AI model extracts long-term health risks from routine sleep study data

The model identified five patient groups with different risks of cardiovascular disease, cognitive decline and death beyond conventional sleep apnoea measures.

Researchers have developed an artificial intelligence model that uses data collected during routine overnight sleep studies to identify patients at elevated risk of cardiovascular disease, cognitive decline and death.

The model analysed physiological signals that are typically collected during sleep studies but are not fully represented by the summary measures commonly used in clinical practice. These studies record information about brain, heart, lung and muscle activity, but are primarily used to assess conditions such as sleep apnoea.

The research team found that AI could identify hidden patterns within these signals and divide patients into five groups with substantially different long-term health outcomes. Patients placed in the highest-risk group had twice the risk of death over the following five years compared with those in the lowest-risk group.

These differences were not captured by the apnoea-hypopnoea index, the standard measure used to assess sleep apnoea severity.

The model was developed by sleep physicians, data scientists, neuroscientists and AI researchers working through the Cleveland Clinic–IBM Discovery Accelerator, a 10-year research partnership focused on applying AI and quantum computing to life sciences.

Researchers trained the model using data from the Cleveland Clinic Sleep Signals, Testing, and Reports Linked to Patient Traits registry. The system predicted outcomes consistently among men and women, while the apnoea-hypopnoea index has historically shown stronger predictive performance in men.

The findings were independently validated using a nationwide patient cohort.

Reena Mehra, professor of medicine at the University of Washington School of Medicine and senior author of the study, said conventional sleep assessments have historically reduced an overnight study to a limited number of summary measurements.

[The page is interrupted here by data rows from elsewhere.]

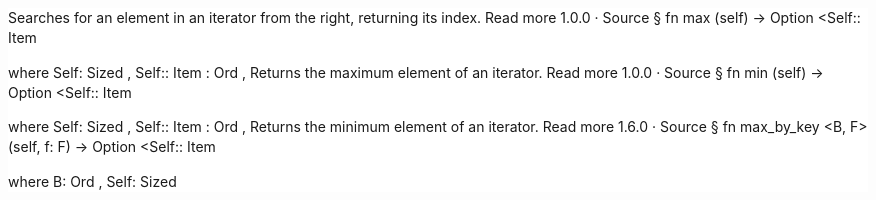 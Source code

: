 Searches for an element in an iterator from the right, returning its
index.
Read more
1.0.0
·
Source
§
fn
max
(self) ->
Option
<Self::
Item
>
where
    Self:
Sized
,
    Self::
Item
:
Ord
,
Returns the maximum element of an iterator.
Read more
1.0.0
·
Source
§
fn
min
(self) ->
Option
<Self::
Item
>
where
    Self:
Sized
,
    Self::
Item
:
Ord
,
Returns the minimum element of an iterator.
Read more
1.6.0
·
Source
§
fn
max_by_key
<B, F>(self, f: F) ->
Option
<Self::
Item
>
where
    B:
Ord
,
    Self:
Sized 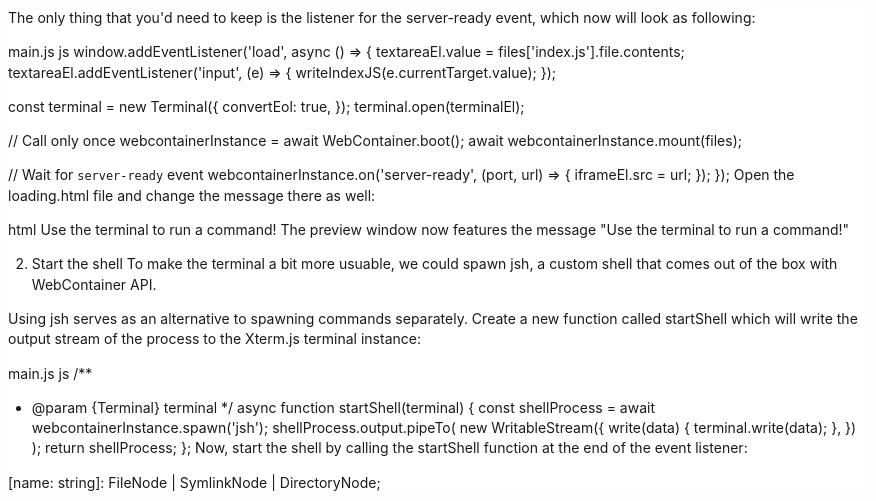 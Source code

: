 The only thing that you'd need to keep is the listener for the server-ready event, which now will look as following:


main.js
js
window.addEventListener('load', async () => {
  textareaEl.value = files['index.js'].file.contents;
  textareaEl.addEventListener('input', (e) => {
    writeIndexJS(e.currentTarget.value);
  });

  const terminal = new Terminal({
    convertEol: true,
  });
  terminal.open(terminalEl);

  // Call only once
  webcontainerInstance = await WebContainer.boot();
  await webcontainerInstance.mount(files);

  // Wait for `server-ready` event
  webcontainerInstance.on('server-ready', (port, url) => {
    iframeEl.src = url;
  });
});
Open the loading.html file and change the message there as well:

html
Use the terminal to run a command!
The preview window now features the message "Use the terminal to run a command!"

2. Start the shell
To make the terminal a bit more usuable, we could spawn jsh, a custom shell that comes out of the box with WebContainer API.

Using jsh serves as an alternative to spawning commands separately. Create a new function called startShell which will write the output stream of the process to the Xterm.js terminal instance:


main.js
js
/**
 * @param {Terminal} terminal
 */
async function startShell(terminal) {
  const shellProcess = await webcontainerInstance.spawn('jsh');
  shellProcess.output.pipeTo(
    new WritableStream({
      write(data) {
        terminal.write(data);
      },
    })
  );
  return shellProcess;
};
Now, start the shell by calling the startShell function at the end of the event listener:


  [name: string]: FileNode | SymlinkNode | DirectoryNode;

She said AI offered a way to analyse the broader range of physiological information contained in sleep data and identify clinically meaningful patterns that conventional assessments may overlook.

An estimated one to four million sleep studies are conducted in the United States each year, primarily to assess sleep apnoea. The researchers said the approach could eventually expand the use of these tests from diagnosing sleep disorders to supporting broader health-risk assessment.

The team said prospective clinical studies will be required to validate the model further and assess how its risk classifications could support earlier and more personalised care.